TASK STATEMENT
Among the lines below, a stretch begins at the one with "Nos experimentos existem" and ends at the one with "O objetivo principal". Repeat that stretch exactly, ends included.

INPUT DATA
☆ ☆ ☆ ☆

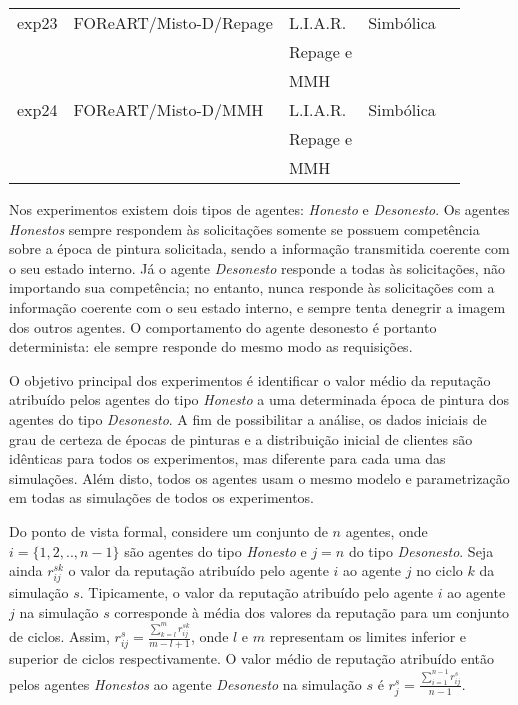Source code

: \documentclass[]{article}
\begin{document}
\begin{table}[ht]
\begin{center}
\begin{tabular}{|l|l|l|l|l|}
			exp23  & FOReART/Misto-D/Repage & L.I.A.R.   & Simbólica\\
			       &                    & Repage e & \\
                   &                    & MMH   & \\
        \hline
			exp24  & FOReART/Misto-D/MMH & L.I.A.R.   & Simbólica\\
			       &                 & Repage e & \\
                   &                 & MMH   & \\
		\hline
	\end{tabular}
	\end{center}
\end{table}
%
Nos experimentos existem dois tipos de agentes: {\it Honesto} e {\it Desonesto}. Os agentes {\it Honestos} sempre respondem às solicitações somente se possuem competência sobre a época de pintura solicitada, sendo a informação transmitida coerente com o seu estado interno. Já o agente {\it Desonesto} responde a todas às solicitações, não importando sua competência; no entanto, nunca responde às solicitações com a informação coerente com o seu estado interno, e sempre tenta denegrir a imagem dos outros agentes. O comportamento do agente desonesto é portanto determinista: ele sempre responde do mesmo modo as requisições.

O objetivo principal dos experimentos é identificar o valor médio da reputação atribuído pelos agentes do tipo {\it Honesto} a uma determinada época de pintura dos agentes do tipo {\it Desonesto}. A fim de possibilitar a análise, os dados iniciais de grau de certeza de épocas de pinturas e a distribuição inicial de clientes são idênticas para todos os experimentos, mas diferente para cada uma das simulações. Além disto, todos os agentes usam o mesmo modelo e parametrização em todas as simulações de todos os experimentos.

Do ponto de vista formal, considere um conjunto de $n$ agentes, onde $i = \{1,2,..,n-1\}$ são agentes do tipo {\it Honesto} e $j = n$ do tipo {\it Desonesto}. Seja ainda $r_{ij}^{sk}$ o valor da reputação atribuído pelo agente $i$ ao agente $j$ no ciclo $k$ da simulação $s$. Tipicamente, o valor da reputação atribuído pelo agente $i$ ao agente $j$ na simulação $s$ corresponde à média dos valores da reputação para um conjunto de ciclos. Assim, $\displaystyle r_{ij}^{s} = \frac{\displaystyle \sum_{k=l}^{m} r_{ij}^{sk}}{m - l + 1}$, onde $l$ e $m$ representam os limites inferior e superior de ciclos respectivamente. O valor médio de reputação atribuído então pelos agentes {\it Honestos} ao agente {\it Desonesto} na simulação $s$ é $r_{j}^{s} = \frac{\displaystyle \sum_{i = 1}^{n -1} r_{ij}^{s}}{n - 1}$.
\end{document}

☆ ☆ ☆ ☆

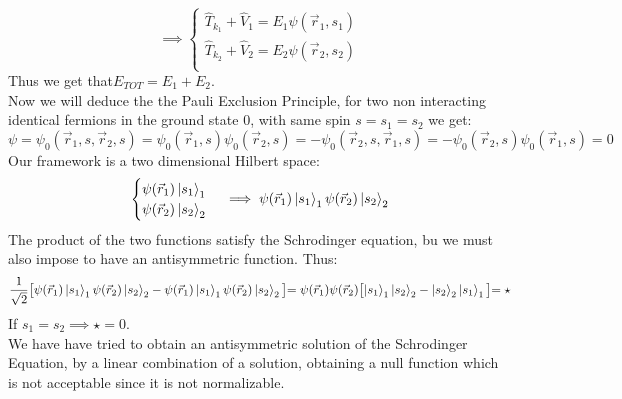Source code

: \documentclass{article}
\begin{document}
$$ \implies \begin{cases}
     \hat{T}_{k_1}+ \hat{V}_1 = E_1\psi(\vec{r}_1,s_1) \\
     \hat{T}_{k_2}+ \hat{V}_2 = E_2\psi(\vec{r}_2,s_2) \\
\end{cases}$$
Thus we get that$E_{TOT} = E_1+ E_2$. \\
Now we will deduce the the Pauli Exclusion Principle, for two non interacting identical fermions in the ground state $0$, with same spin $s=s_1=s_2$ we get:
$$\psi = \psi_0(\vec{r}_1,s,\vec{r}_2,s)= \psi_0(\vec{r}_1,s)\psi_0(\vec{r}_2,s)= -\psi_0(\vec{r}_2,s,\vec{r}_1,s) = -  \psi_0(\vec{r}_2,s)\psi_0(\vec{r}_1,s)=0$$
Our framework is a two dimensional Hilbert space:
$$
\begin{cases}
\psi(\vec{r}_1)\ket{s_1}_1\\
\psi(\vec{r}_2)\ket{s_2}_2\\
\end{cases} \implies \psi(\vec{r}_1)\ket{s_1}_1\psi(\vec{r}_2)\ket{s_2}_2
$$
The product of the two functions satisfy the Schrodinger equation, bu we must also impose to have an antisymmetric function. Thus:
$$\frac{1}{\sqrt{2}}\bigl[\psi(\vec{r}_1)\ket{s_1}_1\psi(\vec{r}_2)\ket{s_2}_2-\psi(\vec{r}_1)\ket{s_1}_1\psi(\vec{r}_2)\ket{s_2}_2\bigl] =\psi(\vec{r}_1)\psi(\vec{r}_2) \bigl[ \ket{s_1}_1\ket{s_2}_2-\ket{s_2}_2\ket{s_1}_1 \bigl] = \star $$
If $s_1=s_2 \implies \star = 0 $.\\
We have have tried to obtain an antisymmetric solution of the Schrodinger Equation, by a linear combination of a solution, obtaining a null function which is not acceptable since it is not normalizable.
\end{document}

☆ ☆ ☆ ☆

RESULT FOR THIS TASK
Nos experimentos existem dois tipos de agentes: {\it Honesto} e {\it Desonesto}. Os agentes {\it Honestos} sempre respondem às solicitações somente se possuem competência sobre a época de pintura solicitada, sendo a informação transmitida coerente com o seu estado interno. Já o agente {\it Desonesto} responde a todas às solicitações, não importando sua competência; no entanto, nunca responde às solicitações com a informação coerente com o seu estado interno, e sempre tenta denegrir a imagem dos outros agentes. O comportamento do agente desonesto é portanto determinista: ele sempre responde do mesmo modo as requisições.

O objetivo principal dos experimentos é identificar o valor médio da reputação atribuído pelos agentes do tipo {\it Honesto} a uma determinada época de pintura dos agentes do tipo {\it Desonesto}. A fim de possibilitar a análise, os dados iniciais de grau de certeza de épocas de pinturas e a distribuição inicial de clientes são idênticas para todos os experimentos, mas diferente para cada uma das simulações. Além disto, todos os agentes usam o mesmo modelo e parametrização em todas as simulações de todos os experimentos.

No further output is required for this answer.